Feature request: theta joins, advanced joins

Hello KNIME users and developers,

I’m suggesting about the possibility to implement theta joins using only the joiner node or a dedicated “advanced joiner” node:

I mean the ability to make advanced joins between tables using complex logical operators like:
“BETWEEN”, ≤, ≥,<,>
and any combinations of them using parenthesis + AND, OR, NOT operators.

For example (given two tables T1, T2) the following join condition:
NOT (T1.columnA=T2.columnB) AND ((T1.columnA BETWEEN T2.columnC AND T2.columnD) OR (T1.columnE ≥ T2.columnE))

I know that it can currently be obtained in two ways (some examples are available in KNIME hub):

  • using a combination of nodes and structures like loops, crossjoins and sequential filters,
  • using SQL script with a connection to a database, execute, and download-reimport results

I tried both… but first way is often very slow and not optimized (especially on huge tables), the second one is ok with execution, but it can result a cumbersome process and seems a kind of workaround…

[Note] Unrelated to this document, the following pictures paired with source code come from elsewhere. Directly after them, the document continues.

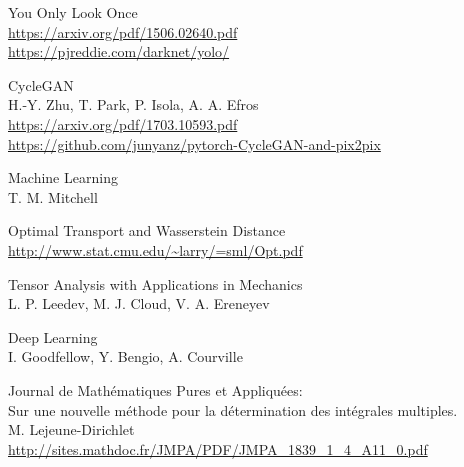 \documentclass{article}
\begin{document}
\begin{thebibliography}{1}
        You Only Look Once
        \\
        \url{https://arxiv.org/pdf/1506.02640.pdf}
        \\
        \url{https://pjreddie.com/darknet/yolo/}
    
        CycleGAN
        \\
        H.-Y. Zhu, T. Park, P. Isola, A. A. Efros
        \\
        \url{https://arxiv.org/pdf/1703.10593.pdf}
        \\
        \url{https://github.com/junyanz/pytorch-CycleGAN-and-pix2pix}

    Machine Learning
    \\
    T. M. Mitchell

    Optimal Transport and Wasserstein Distance 
    \\
    \url{http://www.stat.cmu.edu/~larry/=sml/Opt.pdf}

    Tensor Analysis with Applications in Mechanics
    \\
    L. P. Leedev, M. J. Cloud, V. A. Ereneyev

    Deep Learning
    \\
    I. Goodfellow, Y. Bengio, A. Courville

    Journal de Mathématiques Pures et Appliquées:\\
    Sur une nouvelle méthode pour la détermination des intégrales multiples.
    \\
    M. Lejeune-Dirichlet
    \\
    \url{http://sites.mathdoc.fr/JMPA/PDF/JMPA_1839_1_4_A11_0.pdf}

\end{thebibliography}
\end{document}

I really hope someone can think about that,
and I hope it can be realized in the future because I think it’s a very very useful task…

Thank you for any suggestion or any interest

Ema

2 Likes

Hello @Ema,

some use cases can be addressed with Binner (Dictionary) node. Also here is nice topic in case you missed:

Will add +1 to already existing ticket mentioned in linked topic.

Br,
Ivan

Thank you @ipazin for the feedback!

1 Like